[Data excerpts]
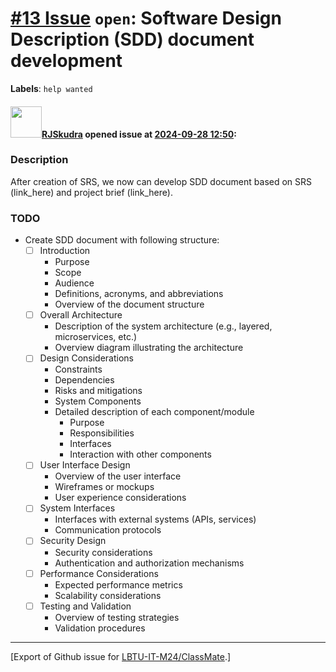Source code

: # [\#13 Issue](https://github.com/LBTU-IT-M24/ClassMate/issues/13) `open`: Software Design Description (SDD) document development

**Labels**: `help wanted`

#### <img src="https://avatars.githubusercontent.com/u/47944724?v=4" width="50">[RJSkudra](https://github.com/RJSkudra) opened issue at [2024-09-28 12:50](https://github.com/LBTU-IT-M24/ClassMate/issues/13):

### Description

After creation of SRS, we now can develop SDD document based on SRS
(link\_here) and project brief (link\_here).

### TODO

-   Create SDD document with following structure:
    -   ☐ Introduction
        -   Purpose
        -   Scope
        -   Audience
        -   Definitions, acronyms, and abbreviations
        -   Overview of the document structure
    -   ☐ Overall Architecture
        -   Description of the system architecture (e.g., layered,
            microservices, etc.)
        -   Overview diagram illustrating the architecture
    -   ☐ Design Considerations
        -   Constraints
        -   Dependencies
        -   Risks and mitigations
        -   System Components
        -   Detailed description of each component/module
            -   Purpose
            -   Responsibilities
            -   Interfaces
            -   Interaction with other components
    -   ☐ User Interface Design
        -   Overview of the user interface
        -   Wireframes or mockups
        -   User experience considerations
    -   ☐ System Interfaces
        -   Interfaces with external systems (APIs, services)
        -   Communication protocols
    -   ☐ Security Design
        -   Security considerations
        -   Authentication and authorization mechanisms
    -   ☐ Performance Considerations
        -   Expected performance metrics
        -   Scalability considerations
    -   ☐ Testing and Validation
        -   Overview of testing strategies
        -   Validation procedures

------------------------------------------------------------------------

\[Export of Github issue for
[LBTU-IT-M24/ClassMate](https://github.com/LBTU-IT-M24/ClassMate).\]
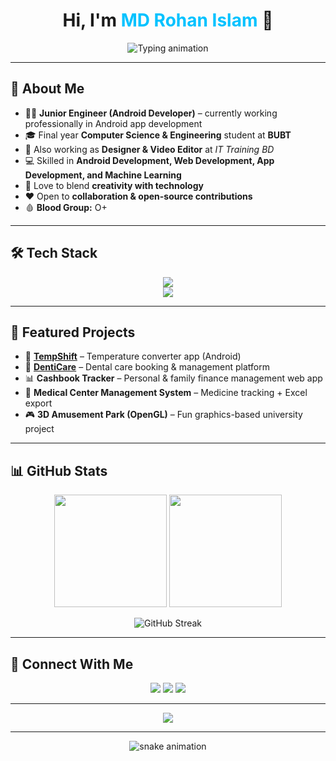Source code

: <h1 align="center"> 
  Hi, I'm <span style="color:#00C2FF;">MD Rohan Islam</span> 👋  
</h1>

<p align="center">
  <img src="https://readme-typing-svg.herokuapp.com?font=Fira+Code&weight=600&size=24&pause=1000&color=00C2FF&center=true&vCenter=true&width=650&lines=Junior+Android+Engineer;Software+Developer;Full+Stack+Explorer;Designer+%26+Video+Editor;Machine+Learning+Enthusiast;Always+Learning+New+Things!" alt="Typing animation" />
</p>

---

## 🚀 About Me
- 👨‍💻 **Junior Engineer (Android Developer)** – currently working professionally in Android app development  
- 🎓 Final year **Computer Science & Engineering** student at **BUBT**  
- 💼 Also working as **Designer & Video Editor** at *IT Training BD*  
- 💻 Skilled in **Android Development, Web Development, App Development, and Machine Learning**  
- 🎨 Love to blend **creativity with technology**  
- ❤️ Open to **collaboration & open-source contributions**  
- 🩸 **Blood Group:** O+  

---

## 🛠 Tech Stack
<p align="center">
  <img src="https://skillicons.dev/icons?i=androidstudio,kotlin,java,firebase,html,css,js,python,c,git,github,vscode" /><br>
  <img src="https://skillicons.dev/icons?i=ps,ai,pr,ae" />
</p>

---

## 📌 Featured Projects
- 📱 **[TempShift](#)** – Temperature converter app (Android)  
- 🦷 **[DentiCare](https://github.com/rohan-rusho/denticare.github.io)** – Dental care booking & management platform  
- 📊 **Cashbook Tracker** – Personal & family finance management web app  
- 🏥 **Medical Center Management System** – Medicine tracking + Excel export  
- 🎮 **3D Amusement Park (OpenGL)** – Fun graphics-based university project  

---

## 📊 GitHub Stats
<p align="center">
  <img src="https://github-readme-stats.vercel.app/api?username=rohan-rusho&show_icons=true&theme=tokyonight" height="180px"/>
  <img src="https://github-readme-stats.vercel.app/api/top-langs/?username=rohan-rusho&layout=compact&theme=tokyonight" height="180px"/>
</p>

<p align="center">
  <img src="https://github-readme-streak-stats.herokuapp.com/?user=rohan-rusho&theme=tokyonight" alt="GitHub Streak" />
</p>

---

## 🤝 Connect With Me
<p align="center">
  <a href="mailto:rohanislam.cse@gmail.com"><img src="https://img.shields.io/badge/Email-D14836?style=for-the-badge&logo=gmail&logoColor=white" /></a>
  <a href="https://www.linkedin.com/in/rohanislam"><img src="https://img.shields.io/badge/LinkedIn-0A66C2?style=for-the-badge&logo=linkedin&logoColor=white" /></a>
  <a href="#"><img src="https://img.shields.io/badge/Portfolio-000000?style=for-the-badge&logo=firefox&logoColor=white" /></a>
</p>

---

<p align="center">
  <img src="https://img.shields.io/badge/Blood%20Group-O%2B-red?style=for-the-badge&logo=dropbox&logoColor=white" />
</p>

---

<p align="center">
  <img src="https://raw.githubusercontent.com/rohan-rusho/rohan-rusho/output/github-contribution-grid-snake.svg" alt="snake animation" />
</p>
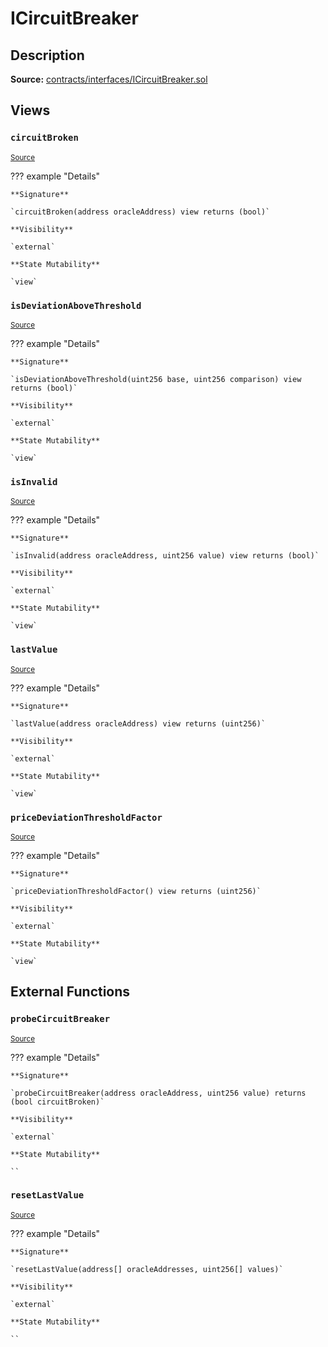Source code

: # ICircuitBreaker

## Description

**Source:** [contracts/interfaces/ICircuitBreaker.sol](https://github.com/Synthetixio/synthetix/tree/v2.80.3/contracts/interfaces/ICircuitBreaker.sol)

## Views

### `circuitBroken`

<sub>[Source](https://github.com/Synthetixio/synthetix/tree/v2.80.3/contracts/interfaces/ICircuitBreaker.sol#L14)</sub>

??? example "Details"

    **Signature**

    `circuitBroken(address oracleAddress) view returns (bool)`

    **Visibility**

    `external`

    **State Mutability**

    `view`

### `isDeviationAboveThreshold`

<sub>[Source](https://github.com/Synthetixio/synthetix/tree/v2.80.3/contracts/interfaces/ICircuitBreaker.sol#L10)</sub>

??? example "Details"

    **Signature**

    `isDeviationAboveThreshold(uint256 base, uint256 comparison) view returns (bool)`

    **Visibility**

    `external`

    **State Mutability**

    `view`

### `isInvalid`

<sub>[Source](https://github.com/Synthetixio/synthetix/tree/v2.80.3/contracts/interfaces/ICircuitBreaker.sol#L6)</sub>

??? example "Details"

    **Signature**

    `isInvalid(address oracleAddress, uint256 value) view returns (bool)`

    **Visibility**

    `external`

    **State Mutability**

    `view`

### `lastValue`

<sub>[Source](https://github.com/Synthetixio/synthetix/tree/v2.80.3/contracts/interfaces/ICircuitBreaker.sol#L12)</sub>

??? example "Details"

    **Signature**

    `lastValue(address oracleAddress) view returns (uint256)`

    **Visibility**

    `external`

    **State Mutability**

    `view`

### `priceDeviationThresholdFactor`

<sub>[Source](https://github.com/Synthetixio/synthetix/tree/v2.80.3/contracts/interfaces/ICircuitBreaker.sol#L8)</sub>

??? example "Details"

    **Signature**

    `priceDeviationThresholdFactor() view returns (uint256)`

    **Visibility**

    `external`

    **State Mutability**

    `view`

## External Functions

### `probeCircuitBreaker`

<sub>[Source](https://github.com/Synthetixio/synthetix/tree/v2.80.3/contracts/interfaces/ICircuitBreaker.sol#L19)</sub>

??? example "Details"

    **Signature**

    `probeCircuitBreaker(address oracleAddress, uint256 value) returns (bool circuitBroken)`

    **Visibility**

    `external`

    **State Mutability**

    ``

### `resetLastValue`

<sub>[Source](https://github.com/Synthetixio/synthetix/tree/v2.80.3/contracts/interfaces/ICircuitBreaker.sol#L17)</sub>

??? example "Details"

    **Signature**

    `resetLastValue(address[] oracleAddresses, uint256[] values)`

    **Visibility**

    `external`

    **State Mutability**

    ``
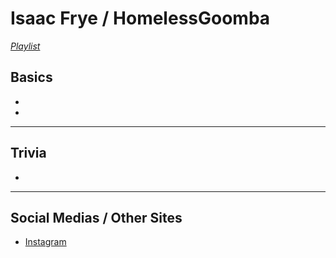 # Isaac Frye / HomelessGoomba
[*Playlist*](https://www.youtube.com/playlist?list=PLwlijWXtmIKiT2CiL3mPJ0IJQEaUG2MZ_f)

## Basics
- 
- 
----
## Trivia
- 
----
## Social Medias / Other Sites
- [Instagram](https://instagram.com/homelssgoombashelter?igshid=1njt88hj687g5)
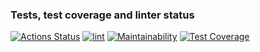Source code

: ### Tests, test coverage and linter status
[![Actions Status](https://github.com/Karzoug/php-project-lvl2/workflows/hexlet-check/badge.svg)](https://github.com/Karzoug/php-project-lvl2/actions) [![lint](https://github.com/Karzoug/php-project-lvl2/actions/workflows/workflow.yml/badge.svg)](https://github.com/Karzoug/php-project-lvl2/actions/workflows/workflow.yml) [![Maintainability](https://api.codeclimate.com/v1/badges/44edb686ef845e780e6f/maintainability)](https://codeclimate.com/github/Karzoug/php-project-lvl2/maintainability) [![Test Coverage](https://api.codeclimate.com/v1/badges/44edb686ef845e780e6f/test_coverage)](https://codeclimate.com/github/Karzoug/php-project-lvl2/test_coverage)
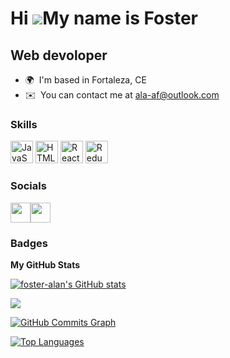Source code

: Hi ![](https://user-images.githubusercontent.com/18350557/176309783-0785949b-9127-417c-8b55-ab5a4333674e.gif)My name is Foster
==============================================================================================================================

Web devoloper
-------------

* 🌍  I'm based in Fortaleza, CE
* ✉️  You can contact me at [ala-af@outlook.com](mailto:ala-af@outlook.com)

### Skills


<p align="left">
<a href="https://developer.mozilla.org/en-US/docs/Web/JavaScript" target="_blank" rel="noreferrer"><img src="https://raw.githubusercontent.com/danielcranney/readme-generator/main/public/icons/skills/javascript-colored.svg" width="36" height="36" alt="JavaScript" /></a>
<a href="https://developer.mozilla.org/en-US/docs/Glossary/HTML5" target="_blank" rel="noreferrer"><img src="https://raw.githubusercontent.com/danielcranney/readme-generator/main/public/icons/skills/html5-colored.svg" width="36" height="36" alt="HTML5" /></a>
<a href="https://reactjs.org/" target="_blank" rel="noreferrer"><img src="https://raw.githubusercontent.com/danielcranney/readme-generator/main/public/icons/skills/react-colored.svg" width="36" height="36" alt="React" /></a>
<a href="https://redux.js.org/" target="_blank" rel="noreferrer"><img src="https://raw.githubusercontent.com/danielcranney/readme-generator/main/public/icons/skills/redux-colored.svg" width="36" height="36" alt="Redux" /></a>
</p>


### Socials

<p align="left"> <a href="https://discord.com/users/Exodia#6827" target="_blank" rel="noreferrer"><img src="https://raw.githubusercontent.com/danielcranney/readme-generator/main/public/icons/socials/discord.svg" width="32" height="32" /></a><a href="https://www.linkedin.com/in/foster-" target="_blank" rel="noreferrer"><img src="https://raw.githubusercontent.com/danielcranney/readme-generator/main/public/icons/socials/linkedin.svg" width="32" height="32" /></a></p>

### Badges

<b>My GitHub Stats</b>

<a href="http://www.github.com/foster-alan"><img src="https://github-readme-stats.vercel.app/api?username=foster-alan&show_icons=true&hide=&count_private=true&title_color=f97316&text_color=f97316&icon_color=f97316&bg_color=000000&hide_border=true&show_icons=true" alt="foster-alan's GitHub stats" /></a>

<a href="http://www.github.com/foster-alan"><img src="https://github-readme-streak-stats.herokuapp.com/?user=foster-alan&stroke=f97316&background=000000&ring=f97316&fire=f97316&currStreakNum=f97316&currStreakLabel=f97316&sideNums=f97316&sideLabels=f97316&dates=f97316&hide_border=true" /></a>

<a href="http://www.github.com/foster-alan"><img src="https://activity-graph.herokuapp.com/graph?username=foster-alan&bg_color=000000&color=f97316&line=f97316&point=f97316&area_color=000000&area=true&hide_border=true&custom_title=GitHub%20Commits%20Graph" alt="GitHub Commits Graph" /></a>

<a href="https://github.com/foster-alan" align="left"><img src="https://github-readme-stats.vercel.app/api/top-langs/?username=foster-alan&langs_count=10&title_color=f97316&text_color=f97316&icon_color=f97316&bg_color=000000&hide_border=true&locale=en&custom_title=Top%20%Languages" alt="Top Languages" /></a>
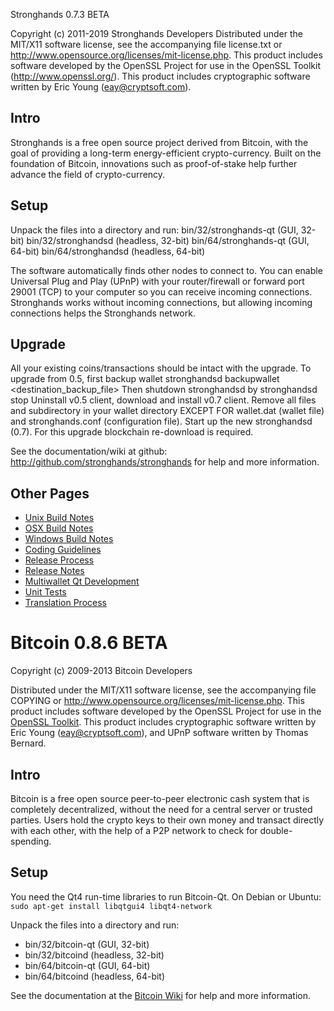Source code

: Stronghands 0.7.3 BETA

Copyright (c) 2011-2019 Stronghands Developers
Distributed under the MIT/X11 software license, see the accompanying
file license.txt or http://www.opensource.org/licenses/mit-license.php.
This product includes software developed by the OpenSSL Project for use in
the OpenSSL Toolkit (http://www.openssl.org/).  This product includes
cryptographic software written by Eric Young (eay@cryptsoft.com).


Intro
-----
Stronghands is a free open source project derived from Bitcoin, with
the goal of providing a long-term energy-efficient crypto-currency.
Built on the foundation of Bitcoin, innovations such as proof-of-stake
help further advance the field of crypto-currency.


Setup
-----
Unpack the files into a directory and run:
 bin/32/stronghands-qt (GUI, 32-bit)
 bin/32/stronghandsd (headless, 32-bit)
 bin/64/stronghands-qt (GUI, 64-bit)
 bin/64/stronghandsd (headless, 64-bit)

The software automatically finds other nodes to connect to.  You can
enable Universal Plug and Play (UPnP) with your router/firewall
or forward port 29001 (TCP) to your computer so you can receive
incoming connections.  Stronghands works without incoming connections,
but allowing incoming connections helps the Stronghands network.


Upgrade
-------
All your existing coins/transactions should be intact with the upgrade.
To upgrade from 0.5, first backup wallet
stronghandsd backupwallet <destination_backup_file>
Then shutdown stronghandsd by
stronghandsd stop
Uninstall v0.5 client, download and install v0.7 client.
Remove all files and subdirectory in your wallet directory EXCEPT FOR
wallet.dat (wallet file) and stronghands.conf (configuration file).
Start up the new stronghandsd (0.7).
For this upgrade blockchain re-download is required.


See the documentation/wiki at github:
  http://github.com/stronghands/stronghands
for help and more information.


Other Pages
---------------------
- [Unix Build Notes](build-unix.md)
- [OSX Build Notes](build-osx.md)
- [Windows Build Notes](build-msw.md)
- [Coding Guidelines](coding.md)
- [Release Process](release-process.md)
- [Release Notes](release-notes.md)
- [Multiwallet Qt Development](multiwallet-qt.md)
- [Unit Tests](unit-tests.md)
- [Translation Process](translation_process.md)




Bitcoin 0.8.6 BETA
====================

Copyright (c) 2009-2013 Bitcoin Developers

Distributed under the MIT/X11 software license, see the accompanying
file COPYING or http://www.opensource.org/licenses/mit-license.php.
This product includes software developed by the OpenSSL Project for use in the [OpenSSL Toolkit](http://www.openssl.org/). This product includes
cryptographic software written by Eric Young ([eay@cryptsoft.com](mailto:eay@cryptsoft.com)), and UPnP software written by Thomas Bernard.


Intro
---------------------
Bitcoin is a free open source peer-to-peer electronic cash system that is
completely decentralized, without the need for a central server or trusted
parties.  Users hold the crypto keys to their own money and transact directly
with each other, with the help of a P2P network to check for double-spending.


Setup
---------------------
You need the Qt4 run-time libraries to run Bitcoin-Qt. On Debian or Ubuntu:
	`sudo apt-get install libqtgui4 libqt4-network`

Unpack the files into a directory and run:

- bin/32/bitcoin-qt (GUI, 32-bit)
- bin/32/bitcoind (headless, 32-bit)
- bin/64/bitcoin-qt (GUI, 64-bit)
- bin/64/bitcoind (headless, 64-bit)

See the documentation at the [Bitcoin Wiki](https://en.bitcoin.it/wiki/Main_Page)
for help and more information.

▸ **What you should do**
The answer is each line from the entries above in which the word "release" occurs.

▸ **Solution for this exercise**
- [Release Process](release-process.md)
- [Release Notes](release-notes.md)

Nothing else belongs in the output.